Following the controversial sell-off on March 12, Bitcoin held on BitMEX dropped by 25% within two weeks. It indicates two possible outcomes: users pulled their funds out of BitMEX after March 12, or BitMEX decreased its exposure to Bitcoin.
Either way, BitMEX fell behind OKEx as the top futures exchange in the Bitcoin market in terms of 24-hour volume. According to data from Skew, BitMEX is now behind Binance Futures, Huobi, and OKEx, with Bybit falling just behind BitMEX as a close fifth.
What significance does the dominance shift in the futures market have on Bitcoin?
The effect of the shifting market share in the Bitcoin industry is symbolic. It indicates that the cryptocurrency market as a whole is maturing, evolving, and changing after years of dominance from a handful of exchanges and companies.
As an example, in 2017, the price of Bitcoin hit $20,000. At the time, the market was primarily dominated by retail investors. The Grayscale Bitcoin Trust had around $3 billion in assets under management (AUM) in December 2017. As of May 15, 2020, the price of Bitcoin is hovering at $9,550. Yet, the assets under management of the same investment vehicle is at $3.279 billion, despite the price of BTC being half of what it was three years ago.
Grayscale’s AUM is a crucial gauge of institutional activity in the cryptocurrency market. The firm’s Bitcoin Trust is a publicly listed stock in the U.S. that allows institutions and accredited investors to buy BTC by owning a share of the stock. It remains the only alternative to an exchange-traded fund (ETF) that institutions in the U.S. can rely on to invest in BTC.

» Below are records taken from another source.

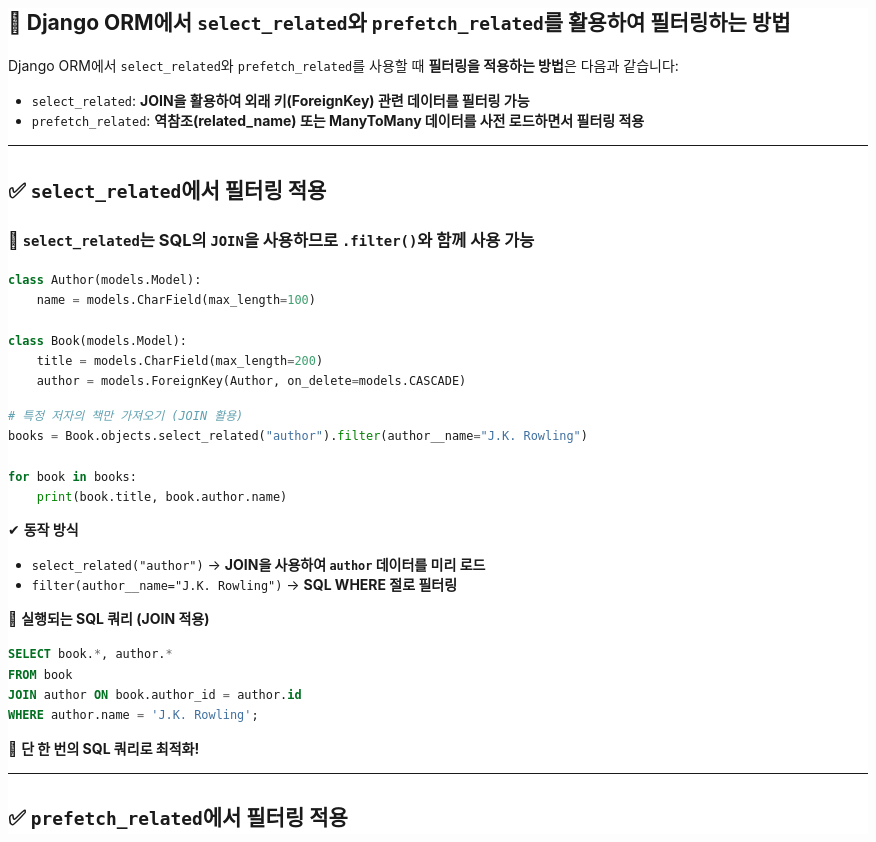 








## 🎯 Django ORM에서 `select_related`와 `prefetch_related`를 활용하여 필터링하는 방법  

Django ORM에서 `select_related`와 `prefetch_related`를 사용할 때 **필터링을 적용하는 방법**은 다음과 같습니다:  

- `select_related`: **JOIN을 활용하여 외래 키(ForeignKey) 관련 데이터를 필터링 가능**  
- `prefetch_related`: **역참조(related_name) 또는 ManyToMany 데이터를 사전 로드하면서 필터링 적용**  

---

## ✅ `select_related`에서 필터링 적용  

### 🔹 `select_related`는 SQL의 `JOIN`을 사용하므로 `.filter()`와 함께 사용 가능  

```python
class Author(models.Model):
    name = models.CharField(max_length=100)

class Book(models.Model):
    title = models.CharField(max_length=200)
    author = models.ForeignKey(Author, on_delete=models.CASCADE)
```

```python
# 특정 저자의 책만 가져오기 (JOIN 활용)
books = Book.objects.select_related("author").filter(author__name="J.K. Rowling")

for book in books:
    print(book.title, book.author.name)
```

✔ **동작 방식**  
- `select_related("author")` → **JOIN을 사용하여 `author` 데이터를 미리 로드**  
- `filter(author__name="J.K. Rowling")` → **SQL WHERE 절로 필터링**  

🔹 **실행되는 SQL 쿼리 (JOIN 적용)**  
```sql
SELECT book.*, author.*
FROM book
JOIN author ON book.author_id = author.id
WHERE author.name = 'J.K. Rowling';
```
🚀 **단 한 번의 SQL 쿼리로 최적화!**

---

## ✅ `prefetch_related`에서 필터링 적용  

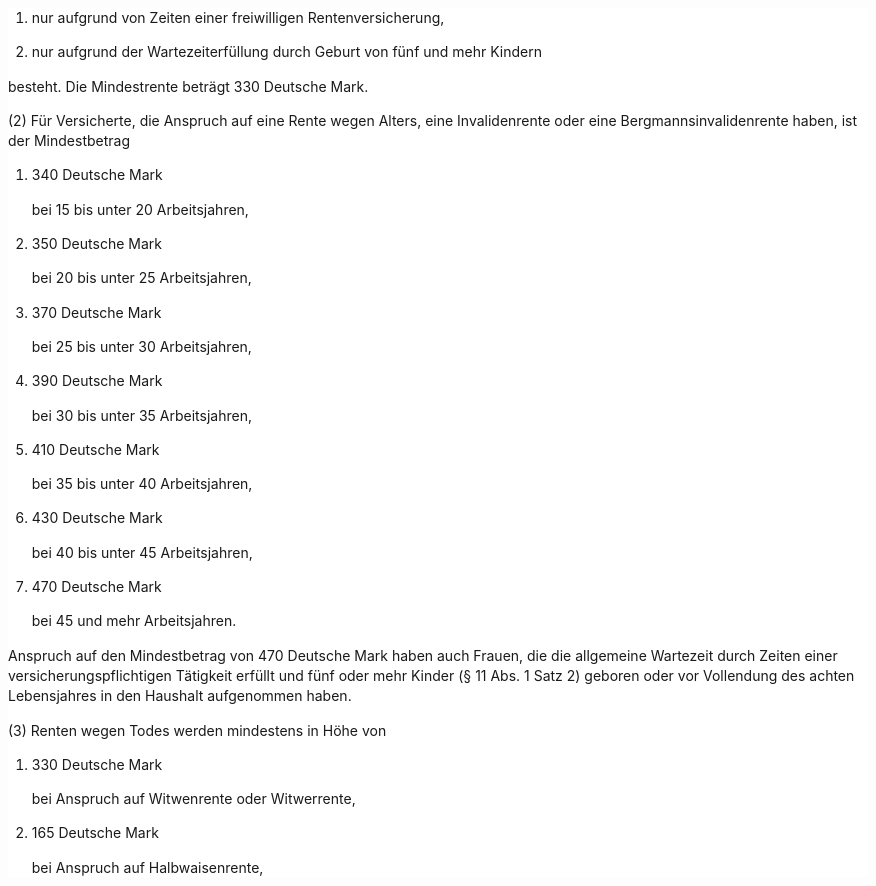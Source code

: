 1.  nur aufgrund von Zeiten einer freiwilligen Rentenversicherung,


2.  nur aufgrund der Wartezeiterfüllung durch Geburt von fünf und mehr
    Kindern



besteht. Die Mindestrente beträgt 330 Deutsche Mark.

(2) Für Versicherte, die Anspruch auf eine Rente wegen Alters, eine
Invalidenrente oder eine Bergmannsinvalidenrente haben, ist der
Mindestbetrag

1.  340 Deutsche Mark

    bei 15 bis unter 20 Arbeitsjahren,


2.  350 Deutsche Mark

    bei 20 bis unter 25 Arbeitsjahren,


3.  370 Deutsche Mark

    bei 25 bis unter 30 Arbeitsjahren,


4.  390 Deutsche Mark

    bei 30 bis unter 35 Arbeitsjahren,


5.  410 Deutsche Mark

    bei 35 bis unter 40 Arbeitsjahren,


6.  430 Deutsche Mark

    bei 40 bis unter 45 Arbeitsjahren,


7.  470 Deutsche Mark

    bei 45 und mehr Arbeitsjahren.



Anspruch auf den Mindestbetrag von 470 Deutsche Mark haben auch
Frauen, die die allgemeine Wartezeit durch Zeiten einer
versicherungspflichtigen Tätigkeit erfüllt und fünf oder mehr Kinder
(§ 11 Abs. 1 Satz 2) geboren oder vor Vollendung des achten
Lebensjahres in den Haushalt aufgenommen haben.

(3) Renten wegen Todes werden mindestens in Höhe von

1.  330 Deutsche Mark

    bei Anspruch auf Witwenrente oder Witwerrente,


2.  165 Deutsche Mark

    bei Anspruch auf Halbwaisenrente,
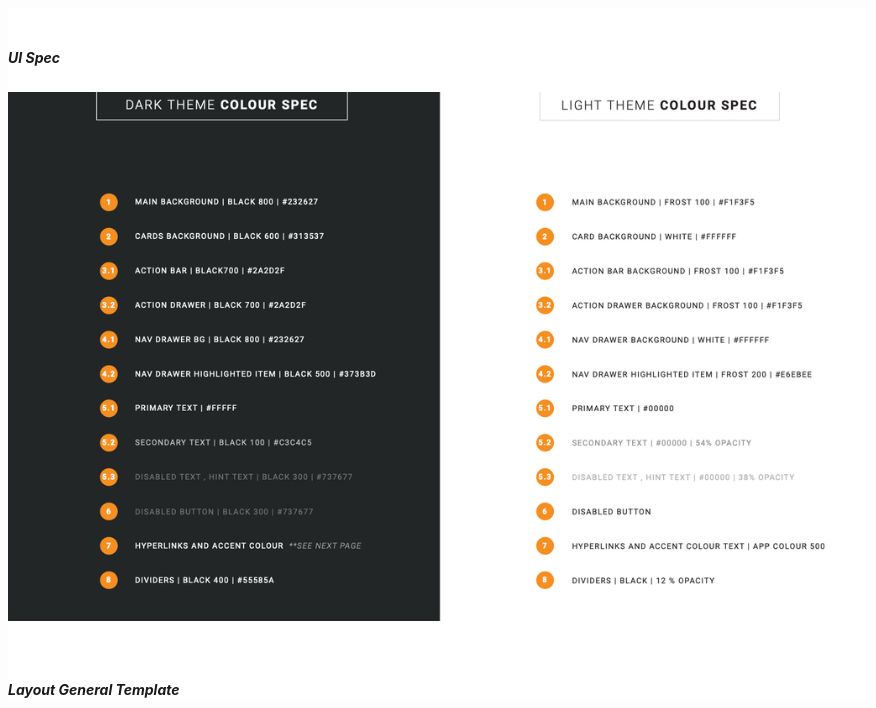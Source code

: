 <br> 

##### UI Spec

![Dark Theme UI](assets/posts/2020-01-01-bp_Colour_Accessabilty_DarkLight/Artboard5.png "Dark Theme Guidlines")

<br> 

##### Layout General Template
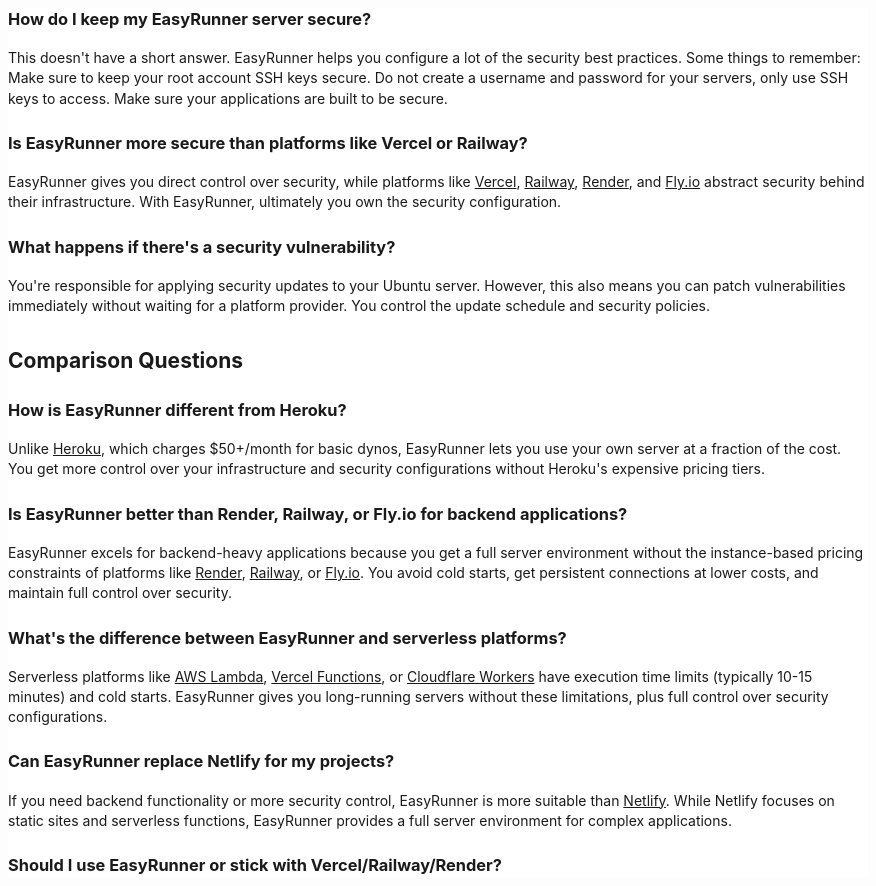 ### How do I keep my EasyRunner server secure?

This doesn't have a short answer. EasyRunner helps you configure a lot of the security best practices. Some things to remember: Make sure to keep your root account SSH keys secure. Do not create a username and password for your servers, only use SSH keys to access. Make sure your applications are built to be secure.

### Is EasyRunner more secure than platforms like Vercel or Railway?

EasyRunner gives you direct control over security, while platforms like [Vercel](https://vercel.com), [Railway](https://railway.app), [Render](https://render.com), and [Fly.io](https://fly.io) abstract security behind their infrastructure. With EasyRunner, ultimately you own the security configuration.

### What happens if there's a security vulnerability?

You're responsible for applying security updates to your Ubuntu server. However, this also means you can patch vulnerabilities immediately without waiting for a platform provider. You control the update schedule and security policies.

## Comparison Questions

### How is EasyRunner different from Heroku?

Unlike [Heroku](https://www.heroku.com), which charges $50+/month for basic dynos, EasyRunner lets you use your own server at a fraction of the cost. You get more control over your infrastructure and security configurations without Heroku's expensive pricing tiers.

### Is EasyRunner better than Render, Railway, or Fly.io for backend applications?

EasyRunner excels for backend-heavy applications because you get a full server environment without the instance-based pricing constraints of platforms like [Render](https://render.com), [Railway](https://railway.app), or [Fly.io](https://fly.io). You avoid cold starts, get persistent connections at lower costs, and maintain full control over security.

### What's the difference between EasyRunner and serverless platforms?

Serverless platforms like [AWS Lambda](https://aws.amazon.com/lambda/), [Vercel Functions](https://vercel.com/docs/functions), or [Cloudflare Workers](https://workers.cloudflare.com) have execution time limits (typically 10-15 minutes) and cold starts. EasyRunner gives you long-running servers without these limitations, plus full control over security configurations.

### Can EasyRunner replace Netlify for my projects?

If you need backend functionality or more security control, EasyRunner is more suitable than [Netlify](https://www.netlify.com). While Netlify focuses on static sites and serverless functions, EasyRunner provides a full server environment for complex applications.

### Should I use EasyRunner or stick with Vercel/Railway/Render?
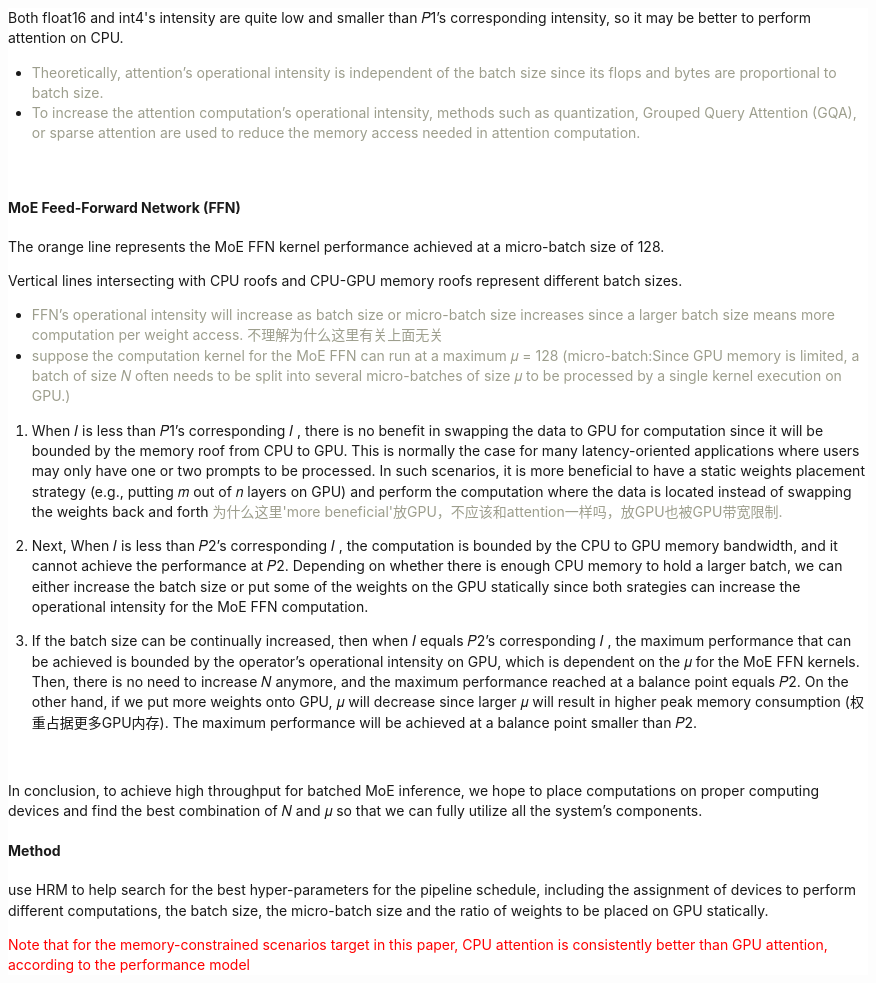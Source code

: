 Both float16 and int4's intensity are quite low and smaller than 𝑃1’s corresponding intensity, so it may be better to perform attention on CPU.

- <span style="color:#9d9e8d;">Theoretically, attention’s operational intensity is independent of the batch size since its flops and bytes are proportional to batch size. <span>
- <span style="color:#9d9e8d;">To increase the attention computation’s operational intensity, methods such as quantization, Grouped Query Attention (GQA), or sparse attention are used to reduce the memory access needed in attention computation.<span>

<img src="../../../../images/MOE/LightMOE1.png" alt="" width="45%">

#### MoE Feed-Forward Network (FFN)
The orange line represents the MoE FFN kernel performance achieved at a micro-batch size of 128.

Vertical lines intersecting with CPU roofs and CPU-GPU memory roofs represent different batch sizes. 
- <span style="color:#9d9e8d;">FFN’s operational intensity will increase as batch size or micro-batch size increases since a larger batch size means more computation per weight access. 不理解为什么这里有关上面无关<span>
- <span style="color:#9d9e8d;">suppose the computation kernel for the MoE FFN can run at a maximum 𝜇 = 128 (micro-batch:Since GPU memory is limited, a batch of size 𝑁 often needs to be split into several micro-batches of size 𝜇 to be processed by a single kernel execution on GPU.)<span>

1. When 𝐼 is less than 𝑃1’s corresponding 𝐼 , there is no benefit in swapping the data to GPU for computation since it will be bounded by the memory roof from CPU to GPU. This is normally the case for many latency-oriented applications where users may only have one or two prompts to be processed. In such scenarios, it is more beneficial to have a static weights placement strategy (e.g., putting 𝑚 out of 𝑛 layers on GPU) and perform the computation where the data is located instead of swapping the weights back and forth <span style="color:#9d9e8d;">为什么这里'more beneficial'放GPU，不应该和attention一样吗，放GPU也被GPU带宽限制<span>.

2. Next, When 𝐼 is less than 𝑃2’s corresponding 𝐼 , the computation is bounded by the CPU to GPU memory bandwidth, and it cannot achieve the performance at 𝑃2. Depending on whether there is enough CPU memory to hold a larger batch, we can either increase the batch size or put some of the weights on the GPU statically since both srategies can increase the operational intensity for the MoE FFN computation. 

3. If the batch size can be continually increased, then when 𝐼 equals 𝑃2’s corresponding 𝐼 , the maximum performance that can be achieved is bounded by the operator’s operational intensity on GPU, which is dependent on the 𝜇 for the MoE FFN kernels. Then, there is no need to increase 𝑁 anymore, and the maximum performance reached at a balance point equals 𝑃2. On the other hand, if we put more weights onto GPU, 𝜇 will decrease since larger 𝜇 will result in higher peak memory consumption (权重占据更多GPU内存). The maximum performance will be achieved at a balance point smaller than 𝑃2.

<img src="../../../../images/MOE/LightMOE2.png" alt="" width="45%">

In conclusion, to achieve high throughput for batched MoE inference, we hope to place computations on proper computing devices and find the best combination of 𝑁 and 𝜇 so that we can fully utilize all the system’s components.

#### Method

use HRM to help search for the best hyper-parameters for the pipeline schedule, including the assignment of devices to perform different computations, the batch size, the micro-batch size and the ratio of weights to be placed on GPU statically.

<span style="color:red;">Note that for the memory-constrained scenarios target in this paper, CPU attention is consistently better than GPU attention, according to the performance model<span>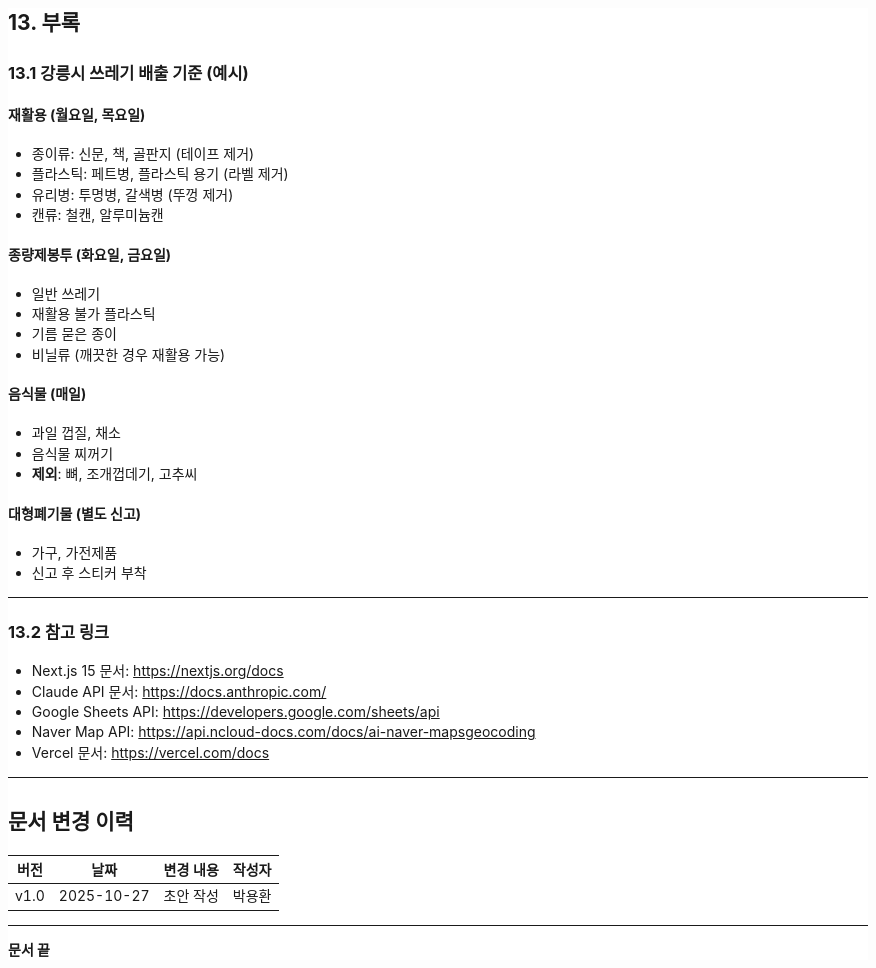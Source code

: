 
## 13. 부록

### 13.1 강릉시 쓰레기 배출 기준 (예시)

#### 재활용 (월요일, 목요일)
- 종이류: 신문, 책, 골판지 (테이프 제거)
- 플라스틱: 페트병, 플라스틱 용기 (라벨 제거)
- 유리병: 투명병, 갈색병 (뚜껑 제거)
- 캔류: 철캔, 알루미늄캔

#### 종량제봉투 (화요일, 금요일)
- 일반 쓰레기
- 재활용 불가 플라스틱
- 기름 묻은 종이
- 비닐류 (깨끗한 경우 재활용 가능)

#### 음식물 (매일)
- 과일 껍질, 채소
- 음식물 찌꺼기
- **제외**: 뼈, 조개껍데기, 고추씨

#### 대형폐기물 (별도 신고)
- 가구, 가전제품
- 신고 후 스티커 부착

---

### 13.2 참고 링크
- Next.js 15 문서: https://nextjs.org/docs
- Claude API 문서: https://docs.anthropic.com/
- Google Sheets API: https://developers.google.com/sheets/api
- Naver Map API: https://api.ncloud-docs.com/docs/ai-naver-mapsgeocoding
- Vercel 문서: https://vercel.com/docs

---

## 문서 변경 이력

| 버전 | 날짜 | 변경 내용 | 작성자 |
|------|------|-----------|--------|
| v1.0 | 2025-10-27 | 초안 작성 | 박용환 |

---

**문서 끝**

Compared to 2017 and early 2018, the cryptocurrency industry has seen an overhaul in infrastructure. The consumer base of cryptocurrencies has changed as well. The perception of Bitcoin among investors in the financial sector altered following the entrance of Paul Tudor Jones into the Bitcoin market. Speaking to The Scoop podcast, billionaire investor Mike Novogratz said that the investment of Paul Tudor Jones in Bitcoin “opens up a new universe” over the long-term.
Up until late 2019, the Bitcoin market was largely dominated by the spot market and retail investors. The number of institutional investors and professional traders using derivatives are rapidly increasing, making the market more balanced between casual, professional, and institutional investors.
Bitcoin starts a new decade after early entrants spent the past 10 years building foundational infrastructure to enable cryptocurrencies to grow. It is natural to see key structural changes to the cryptocurrency market and a shift in trend across all submarkets including futures, spot, institutional, and options.